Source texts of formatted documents

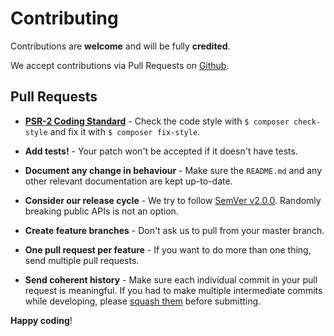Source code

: # Contributing

Contributions are **welcome** and will be fully **credited**.

We accept contributions via Pull Requests on 
[Github](https://github.com/mrkrstphr/php-gedcom).


## Pull Requests

- **[PSR-2 Coding Standard](https://github.com/php-fig/fig-standards/blob/master/accepted/PSR-2-coding-style-guide.md)** - 
  Check the code style with ``$ composer check-style`` and fix it with ``$ composer fix-style``.

- **Add tests!** - Your patch won't be accepted if it doesn't have tests.

- **Document any change in behaviour** - Make sure the `README.md` and any other relevant documentation are kept 
up-to-date.

- **Consider our release cycle** - We try to follow [SemVer v2.0.0](http://semver.org/). Randomly breaking public APIs
is not an option.

- **Create feature branches** - Don't ask us to pull from your master branch.

- **One pull request per feature** - If you want to do more than one thing, send multiple pull requests.

- **Send coherent history** - Make sure each individual commit in your pull request is meaningful. If you had to make
multiple intermediate commits while developing, please 
[squash them](http://www.git-scm.com/book/en/v2/Git-Tools-Rewriting-History#Changing-Multiple-Commit-Messages) before 
submitting.

**Happy coding**!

> _PROBLEM DETAILS_
The required output is each line of the entries that contains the word "feature".

> _REPLY_
- **Create feature branches** - Don't ask us to pull from your master branch.
- **One pull request per feature** - If you want to do more than one thing, send multiple pull requests.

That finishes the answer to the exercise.